• Provided material:
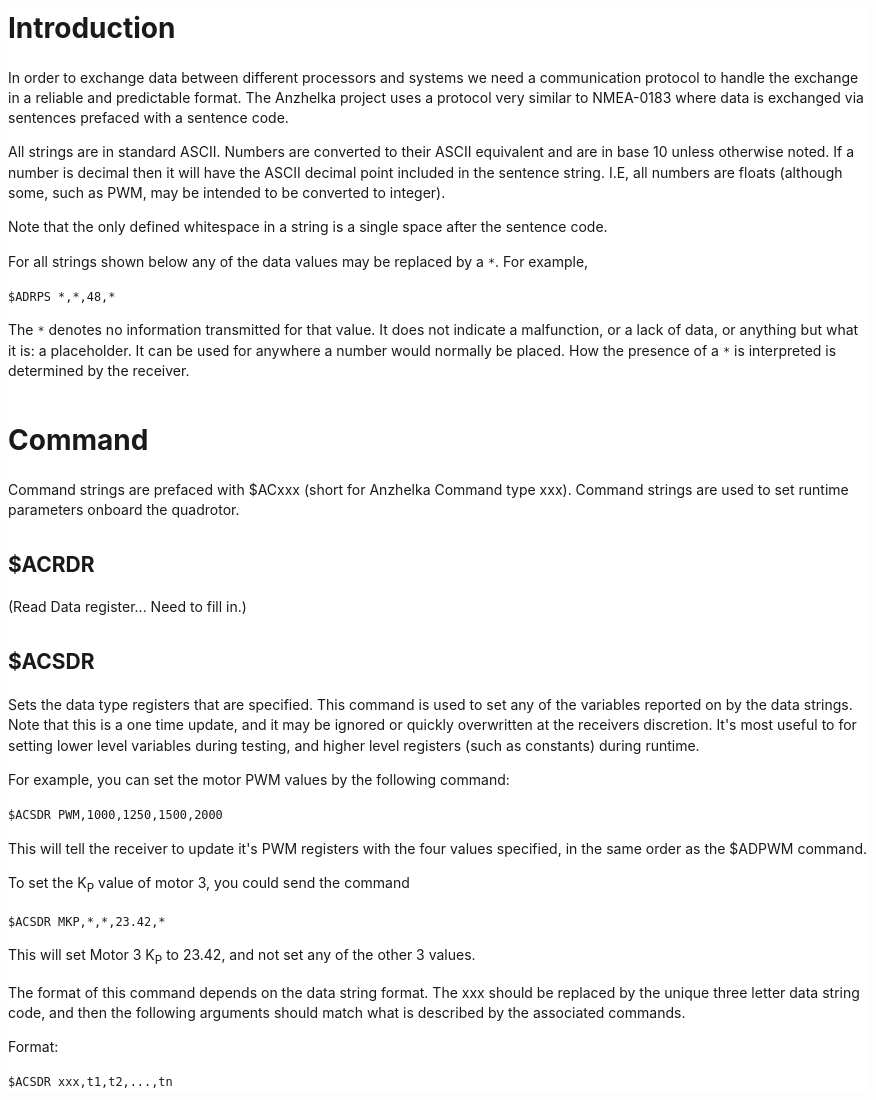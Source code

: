 # Introduction #

In order to exchange data between different processors and systems we need  a communication protocol to handle the exchange in a reliable and predictable format. The Anzhelka project uses a protocol very similar to NMEA-0183 where data is exchanged via sentences prefaced with a sentence code.

All strings are in standard ASCII. Numbers are converted to their ASCII equivalent and are in base 10 unless otherwise noted. If a number is decimal then it will have the ASCII decimal point included in the sentence string. I.E, all numbers are floats (although some, such as PWM, may be intended to be converted to integer).

Note that the only defined whitespace in a string is a single space after the sentence code.

For all strings shown below any of the data values may be replaced by a `*`. For example,

`$ADRPS *,*,48,*`

The `*` denotes no information transmitted for that value. It does not indicate a malfunction, or a lack of data, or anything but what it is: a placeholder. It can be used for anywhere a number would normally be placed. How the presence of a `*` is interpreted is determined by the receiver.

# Command #
Command strings are prefaced with $ACxxx (short for Anzhelka Command type xxx). Command strings are used to set runtime parameters onboard the quadrotor.

## $ACRDR ##
(Read Data register... Need to fill in.)
## $ACSDR ##

Sets the data type registers that are specified. This command is used to set any of the variables reported on by the data strings. Note that this is a one time update, and it may be ignored or quickly overwritten at the receivers discretion. It's most useful to for setting lower level variables during testing, and higher level registers (such as constants) during runtime.

For example, you can set the motor PWM values by the following command:

`$ACSDR PWM,1000,1250,1500,2000`

This will tell the receiver to update it's PWM registers with the four values specified, in the same order as the $ADPWM command.

To set the K<sub>P</sub> value of motor 3, you could send the command

`$ACSDR MKP,*,*,23.42,*`

This will set Motor 3 K<sub>P</sub> to 23.42, and not set any of the other 3 values.

The format of this command depends on the data string format. The xxx should be replaced by the unique three letter data string code, and then the following arguments should match what is described by the associated commands.

Format:

`$ACSDR xxx,t1,t2,...,tn`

• Directions for this task:
From the records above, quote only the lines running from the line with "Sets the data" to the line with "To set the K<sub>P</sub>", both lines included.

• Solution below:
Sets the data type registers that are specified. This command is used to set any of the variables reported on by the data strings. Note that this is a one time update, and it may be ignored or quickly overwritten at the receivers discretion. It's most useful to for setting lower level variables during testing, and higher level registers (such as constants) during runtime.

For example, you can set the motor PWM values by the following command:

`$ACSDR PWM,1000,1250,1500,2000`

This will tell the receiver to update it's PWM registers with the four values specified, in the same order as the $ADPWM command.

To set the K<sub>P</sub> value of motor 3, you could send the command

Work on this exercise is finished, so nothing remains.